Work to be completed:
Only the lines in the entries below from the line with "php /var/www/heads/artisan migrate" to the line with "##Tidying the Movement Tracking Data", both included, belong in the answer, transcribed exactly and without pictures.

Input data:
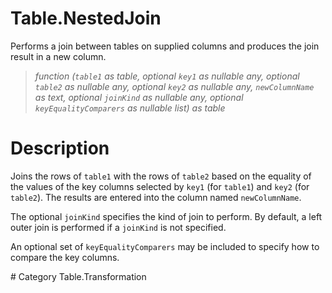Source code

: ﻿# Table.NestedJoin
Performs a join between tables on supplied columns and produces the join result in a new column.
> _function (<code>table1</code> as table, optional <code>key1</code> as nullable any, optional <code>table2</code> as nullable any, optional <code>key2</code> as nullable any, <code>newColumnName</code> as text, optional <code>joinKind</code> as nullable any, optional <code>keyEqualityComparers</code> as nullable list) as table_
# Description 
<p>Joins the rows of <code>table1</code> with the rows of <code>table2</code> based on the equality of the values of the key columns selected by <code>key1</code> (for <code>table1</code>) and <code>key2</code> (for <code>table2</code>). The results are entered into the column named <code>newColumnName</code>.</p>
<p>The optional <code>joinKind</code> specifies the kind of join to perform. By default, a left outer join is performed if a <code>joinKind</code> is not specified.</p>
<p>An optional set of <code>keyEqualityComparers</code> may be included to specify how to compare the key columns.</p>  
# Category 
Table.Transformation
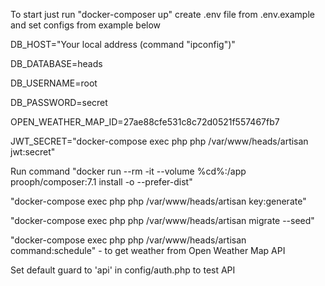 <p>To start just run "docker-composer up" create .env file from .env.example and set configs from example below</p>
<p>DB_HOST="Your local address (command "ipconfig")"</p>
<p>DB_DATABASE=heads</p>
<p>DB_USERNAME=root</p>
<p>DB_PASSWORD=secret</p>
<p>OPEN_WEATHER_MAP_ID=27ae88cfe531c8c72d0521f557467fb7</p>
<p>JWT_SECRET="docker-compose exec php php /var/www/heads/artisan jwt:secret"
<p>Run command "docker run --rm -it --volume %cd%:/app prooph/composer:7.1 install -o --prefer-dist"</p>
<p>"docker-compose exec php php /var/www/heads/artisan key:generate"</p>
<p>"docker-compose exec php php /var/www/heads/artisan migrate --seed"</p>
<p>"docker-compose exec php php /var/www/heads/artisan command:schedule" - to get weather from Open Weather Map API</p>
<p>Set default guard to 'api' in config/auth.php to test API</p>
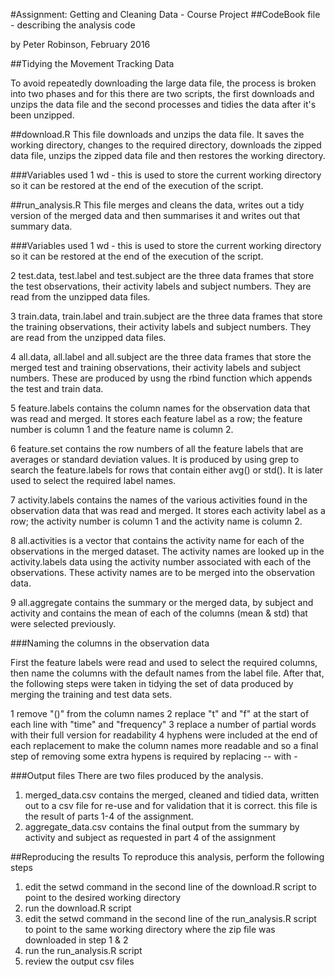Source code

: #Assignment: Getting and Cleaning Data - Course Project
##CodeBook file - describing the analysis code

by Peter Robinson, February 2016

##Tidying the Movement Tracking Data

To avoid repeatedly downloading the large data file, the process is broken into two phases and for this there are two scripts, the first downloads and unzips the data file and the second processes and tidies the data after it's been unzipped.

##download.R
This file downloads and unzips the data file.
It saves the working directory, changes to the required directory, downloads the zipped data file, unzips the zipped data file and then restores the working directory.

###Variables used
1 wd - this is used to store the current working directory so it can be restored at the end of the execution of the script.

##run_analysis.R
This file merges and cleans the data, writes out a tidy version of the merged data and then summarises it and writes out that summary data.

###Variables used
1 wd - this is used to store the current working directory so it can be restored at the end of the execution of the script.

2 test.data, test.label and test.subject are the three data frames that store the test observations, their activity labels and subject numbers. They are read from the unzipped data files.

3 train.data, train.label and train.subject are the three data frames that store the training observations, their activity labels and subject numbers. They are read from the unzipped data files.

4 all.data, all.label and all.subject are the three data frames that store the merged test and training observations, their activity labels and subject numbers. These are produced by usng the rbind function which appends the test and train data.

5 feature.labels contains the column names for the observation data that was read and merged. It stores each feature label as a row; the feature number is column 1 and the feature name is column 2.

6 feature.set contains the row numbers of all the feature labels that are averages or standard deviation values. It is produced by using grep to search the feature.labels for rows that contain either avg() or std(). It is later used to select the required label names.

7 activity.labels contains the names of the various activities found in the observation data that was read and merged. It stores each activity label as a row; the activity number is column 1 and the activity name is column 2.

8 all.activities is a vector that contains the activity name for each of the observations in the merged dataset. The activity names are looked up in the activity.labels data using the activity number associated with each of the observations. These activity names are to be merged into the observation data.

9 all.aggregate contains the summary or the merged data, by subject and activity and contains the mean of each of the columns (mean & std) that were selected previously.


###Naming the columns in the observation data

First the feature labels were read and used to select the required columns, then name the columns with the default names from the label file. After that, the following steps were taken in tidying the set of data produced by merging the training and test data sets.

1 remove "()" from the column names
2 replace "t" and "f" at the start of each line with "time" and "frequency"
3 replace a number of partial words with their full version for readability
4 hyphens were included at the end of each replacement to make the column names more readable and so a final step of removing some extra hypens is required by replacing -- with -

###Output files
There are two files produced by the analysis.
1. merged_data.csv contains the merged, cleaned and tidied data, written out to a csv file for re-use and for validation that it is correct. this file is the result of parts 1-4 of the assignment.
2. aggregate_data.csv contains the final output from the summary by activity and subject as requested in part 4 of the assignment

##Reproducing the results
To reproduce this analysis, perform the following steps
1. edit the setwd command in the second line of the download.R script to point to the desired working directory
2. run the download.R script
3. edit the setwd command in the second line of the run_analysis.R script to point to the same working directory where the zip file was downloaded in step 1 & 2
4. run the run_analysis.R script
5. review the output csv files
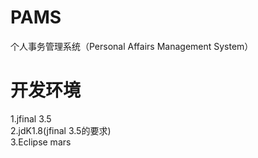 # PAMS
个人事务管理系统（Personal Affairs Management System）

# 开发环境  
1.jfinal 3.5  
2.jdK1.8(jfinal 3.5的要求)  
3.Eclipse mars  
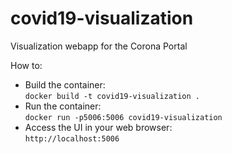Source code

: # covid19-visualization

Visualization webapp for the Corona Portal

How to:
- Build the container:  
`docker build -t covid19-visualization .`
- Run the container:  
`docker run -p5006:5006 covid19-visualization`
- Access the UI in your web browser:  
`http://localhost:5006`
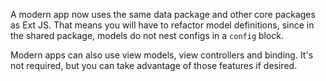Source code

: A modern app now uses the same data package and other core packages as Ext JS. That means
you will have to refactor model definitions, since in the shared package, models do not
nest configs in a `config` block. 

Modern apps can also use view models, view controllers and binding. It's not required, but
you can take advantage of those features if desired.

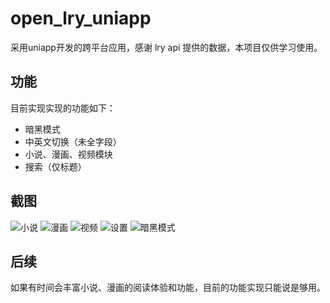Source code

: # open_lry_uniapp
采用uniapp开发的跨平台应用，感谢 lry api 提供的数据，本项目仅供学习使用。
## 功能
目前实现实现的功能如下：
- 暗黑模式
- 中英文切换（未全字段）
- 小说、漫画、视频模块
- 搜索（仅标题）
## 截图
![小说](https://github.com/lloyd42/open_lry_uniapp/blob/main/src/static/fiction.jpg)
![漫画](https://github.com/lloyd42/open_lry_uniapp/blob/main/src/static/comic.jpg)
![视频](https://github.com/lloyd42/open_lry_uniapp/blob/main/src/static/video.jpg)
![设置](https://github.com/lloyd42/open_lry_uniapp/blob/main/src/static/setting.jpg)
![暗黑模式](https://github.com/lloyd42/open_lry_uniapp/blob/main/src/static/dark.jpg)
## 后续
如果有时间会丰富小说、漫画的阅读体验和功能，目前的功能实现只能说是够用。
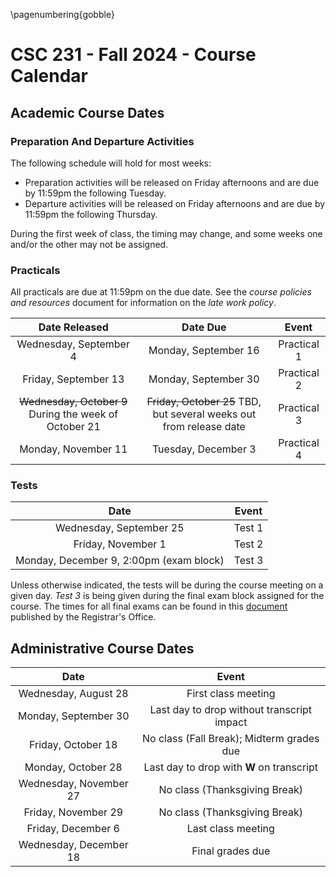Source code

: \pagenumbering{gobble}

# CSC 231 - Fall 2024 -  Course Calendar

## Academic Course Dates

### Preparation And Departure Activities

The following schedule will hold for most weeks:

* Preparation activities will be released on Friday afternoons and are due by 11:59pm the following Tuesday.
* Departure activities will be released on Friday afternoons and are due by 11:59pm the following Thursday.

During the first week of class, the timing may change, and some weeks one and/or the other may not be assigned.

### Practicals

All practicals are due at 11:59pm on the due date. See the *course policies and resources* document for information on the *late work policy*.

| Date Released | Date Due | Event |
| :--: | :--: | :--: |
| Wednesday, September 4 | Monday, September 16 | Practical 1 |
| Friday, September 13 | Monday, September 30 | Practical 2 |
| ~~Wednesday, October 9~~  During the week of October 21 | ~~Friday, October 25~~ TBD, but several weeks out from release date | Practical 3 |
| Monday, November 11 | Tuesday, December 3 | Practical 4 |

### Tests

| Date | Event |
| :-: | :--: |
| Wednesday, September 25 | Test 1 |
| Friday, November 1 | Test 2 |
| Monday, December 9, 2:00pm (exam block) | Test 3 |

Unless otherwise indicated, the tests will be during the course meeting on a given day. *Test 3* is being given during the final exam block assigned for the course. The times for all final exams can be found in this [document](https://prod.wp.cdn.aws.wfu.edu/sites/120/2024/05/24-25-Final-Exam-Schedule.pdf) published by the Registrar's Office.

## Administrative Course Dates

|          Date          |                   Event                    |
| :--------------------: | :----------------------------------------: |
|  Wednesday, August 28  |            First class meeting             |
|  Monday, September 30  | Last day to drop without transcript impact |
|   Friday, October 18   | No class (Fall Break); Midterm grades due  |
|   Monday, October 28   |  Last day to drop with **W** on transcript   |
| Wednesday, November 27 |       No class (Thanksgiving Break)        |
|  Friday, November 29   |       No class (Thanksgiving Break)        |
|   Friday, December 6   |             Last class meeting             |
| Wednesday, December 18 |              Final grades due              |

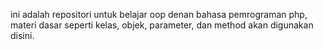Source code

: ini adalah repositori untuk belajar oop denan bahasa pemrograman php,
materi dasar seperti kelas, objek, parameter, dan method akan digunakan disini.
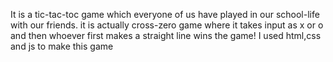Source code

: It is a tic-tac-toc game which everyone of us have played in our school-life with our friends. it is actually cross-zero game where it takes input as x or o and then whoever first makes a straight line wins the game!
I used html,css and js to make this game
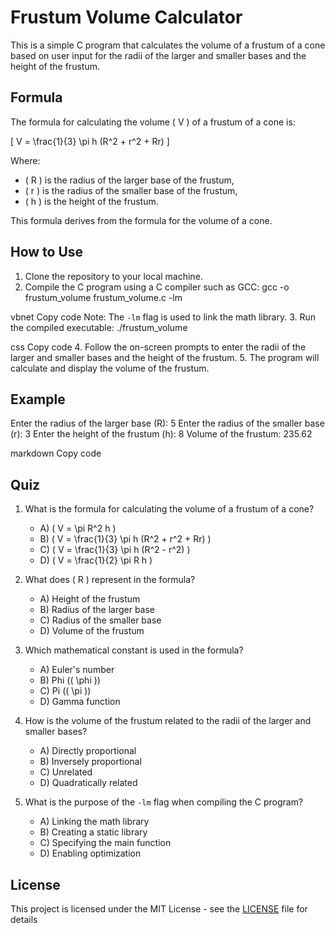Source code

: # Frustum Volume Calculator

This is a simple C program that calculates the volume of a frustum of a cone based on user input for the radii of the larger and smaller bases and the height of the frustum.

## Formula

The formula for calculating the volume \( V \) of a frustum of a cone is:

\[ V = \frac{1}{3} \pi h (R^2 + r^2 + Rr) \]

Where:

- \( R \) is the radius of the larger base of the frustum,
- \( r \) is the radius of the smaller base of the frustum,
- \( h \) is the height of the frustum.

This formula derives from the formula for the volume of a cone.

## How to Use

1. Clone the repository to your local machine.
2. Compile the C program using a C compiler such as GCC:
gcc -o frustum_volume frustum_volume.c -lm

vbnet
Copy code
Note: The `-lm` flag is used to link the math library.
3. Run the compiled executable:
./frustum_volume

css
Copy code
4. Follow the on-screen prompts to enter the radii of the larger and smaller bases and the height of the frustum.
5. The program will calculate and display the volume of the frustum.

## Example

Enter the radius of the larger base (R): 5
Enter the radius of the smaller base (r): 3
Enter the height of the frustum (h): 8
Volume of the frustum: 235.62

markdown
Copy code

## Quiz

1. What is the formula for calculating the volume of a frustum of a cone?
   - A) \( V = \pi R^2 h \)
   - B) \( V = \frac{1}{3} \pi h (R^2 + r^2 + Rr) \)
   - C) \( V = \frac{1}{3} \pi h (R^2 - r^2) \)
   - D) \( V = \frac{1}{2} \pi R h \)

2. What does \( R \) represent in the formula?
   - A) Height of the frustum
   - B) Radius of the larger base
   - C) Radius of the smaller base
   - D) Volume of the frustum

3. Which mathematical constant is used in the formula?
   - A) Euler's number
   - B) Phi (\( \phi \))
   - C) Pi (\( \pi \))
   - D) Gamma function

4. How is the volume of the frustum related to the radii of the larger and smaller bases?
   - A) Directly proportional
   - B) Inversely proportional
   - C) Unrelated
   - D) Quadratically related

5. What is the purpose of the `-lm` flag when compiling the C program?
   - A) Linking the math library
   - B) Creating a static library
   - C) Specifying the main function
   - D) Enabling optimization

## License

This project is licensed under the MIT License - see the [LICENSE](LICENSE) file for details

Solution to the problem:
<p>"docker-compose exec php php /var/www/heads/artisan migrate --seed"</p>
<p>"docker-compose exec php php /var/www/heads/artisan command:schedule" - to get weather from Open Weather Map API</p>
<p>Set default guard to 'api' in config/auth.php to test API</p>
Source code

: #Assignment: Getting and Cleaning Data - Course Project
##CodeBook file - describing the analysis code

by Peter Robinson, February 2016

##Tidying the Movement Tracking Data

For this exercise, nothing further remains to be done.